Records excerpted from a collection
---
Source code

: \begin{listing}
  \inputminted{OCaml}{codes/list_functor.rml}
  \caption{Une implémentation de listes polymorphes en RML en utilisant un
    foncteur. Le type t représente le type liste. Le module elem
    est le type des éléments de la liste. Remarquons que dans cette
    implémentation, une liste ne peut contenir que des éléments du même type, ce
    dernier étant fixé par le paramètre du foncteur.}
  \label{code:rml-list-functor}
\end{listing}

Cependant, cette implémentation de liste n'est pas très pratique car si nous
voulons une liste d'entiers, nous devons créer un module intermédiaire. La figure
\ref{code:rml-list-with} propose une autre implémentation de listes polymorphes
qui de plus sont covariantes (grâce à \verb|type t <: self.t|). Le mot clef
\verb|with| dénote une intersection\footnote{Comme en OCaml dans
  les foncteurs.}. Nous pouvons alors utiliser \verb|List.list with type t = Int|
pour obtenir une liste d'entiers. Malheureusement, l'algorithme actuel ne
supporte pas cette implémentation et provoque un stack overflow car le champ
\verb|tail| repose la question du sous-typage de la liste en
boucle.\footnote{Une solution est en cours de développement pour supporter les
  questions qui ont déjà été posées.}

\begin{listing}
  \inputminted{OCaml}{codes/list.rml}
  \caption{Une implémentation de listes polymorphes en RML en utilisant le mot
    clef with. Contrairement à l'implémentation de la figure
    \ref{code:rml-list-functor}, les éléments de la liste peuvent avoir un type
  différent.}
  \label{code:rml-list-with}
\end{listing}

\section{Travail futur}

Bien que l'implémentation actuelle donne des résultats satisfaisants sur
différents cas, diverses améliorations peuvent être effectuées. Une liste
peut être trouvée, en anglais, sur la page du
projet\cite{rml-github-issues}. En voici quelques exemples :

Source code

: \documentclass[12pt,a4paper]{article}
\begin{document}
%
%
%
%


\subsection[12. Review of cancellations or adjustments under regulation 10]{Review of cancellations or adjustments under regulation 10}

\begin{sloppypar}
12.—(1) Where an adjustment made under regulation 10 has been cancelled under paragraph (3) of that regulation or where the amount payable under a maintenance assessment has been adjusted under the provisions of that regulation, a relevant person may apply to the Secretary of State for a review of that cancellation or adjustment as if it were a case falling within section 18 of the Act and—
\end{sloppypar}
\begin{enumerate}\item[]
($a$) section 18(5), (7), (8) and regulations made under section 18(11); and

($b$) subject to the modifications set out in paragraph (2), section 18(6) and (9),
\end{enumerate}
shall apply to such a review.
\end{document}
---
EXERCISE DIRECTIONS
All of the data above should be written out again word for word.

COMPLETED EXERCISE
Source code

: \begin{listing}
  \inputminted{OCaml}{codes/list_functor.rml}
  \caption{Une implémentation de listes polymorphes en RML en utilisant un
    foncteur. Le type t représente le type liste. Le module elem
    est le type des éléments de la liste. Remarquons que dans cette
    implémentation, une liste ne peut contenir que des éléments du même type, ce
    dernier étant fixé par le paramètre du foncteur.}
  \label{code:rml-list-functor}
\end{listing}

Cependant, cette implémentation de liste n'est pas très pratique car si nous
voulons une liste d'entiers, nous devons créer un module intermédiaire. La figure
\ref{code:rml-list-with} propose une autre implémentation de listes polymorphes
qui de plus sont covariantes (grâce à \verb|type t <: self.t|). Le mot clef
\verb|with| dénote une intersection\footnote{Comme en OCaml dans
  les foncteurs.}. Nous pouvons alors utiliser \verb|List.list with type t = Int|
pour obtenir une liste d'entiers. Malheureusement, l'algorithme actuel ne
supporte pas cette implémentation et provoque un stack overflow car le champ
\verb|tail| repose la question du sous-typage de la liste en
boucle.\footnote{Une solution est en cours de développement pour supporter les
  questions qui ont déjà été posées.}

\begin{listing}
  \inputminted{OCaml}{codes/list.rml}
  \caption{Une implémentation de listes polymorphes en RML en utilisant le mot
    clef with. Contrairement à l'implémentation de la figure
    \ref{code:rml-list-functor}, les éléments de la liste peuvent avoir un type
  différent.}
  \label{code:rml-list-with}
\end{listing}

\section{Travail futur}

Bien que l'implémentation actuelle donne des résultats satisfaisants sur
différents cas, diverses améliorations peuvent être effectuées. Une liste
peut être trouvée, en anglais, sur la page du
projet\cite{rml-github-issues}. En voici quelques exemples :

Source code

: \documentclass[12pt,a4paper]{article}
\begin{document}
%
%
%
%


\subsection[12. Review of cancellations or adjustments under regulation 10]{Review of cancellations or adjustments under regulation 10}

\begin{sloppypar}
12.—(1) Where an adjustment made under regulation 10 has been cancelled under paragraph (3) of that regulation or where the amount payable under a maintenance assessment has been adjusted under the provisions of that regulation, a relevant person may apply to the Secretary of State for a review of that cancellation or adjustment as if it were a case falling within section 18 of the Act and—
\end{sloppypar}
\begin{enumerate}\item[]
($a$) section 18(5), (7), (8) and regulations made under section 18(11); and

($b$) subject to the modifications set out in paragraph (2), section 18(6) and (9),
\end{enumerate}
shall apply to such a review.
\end{document}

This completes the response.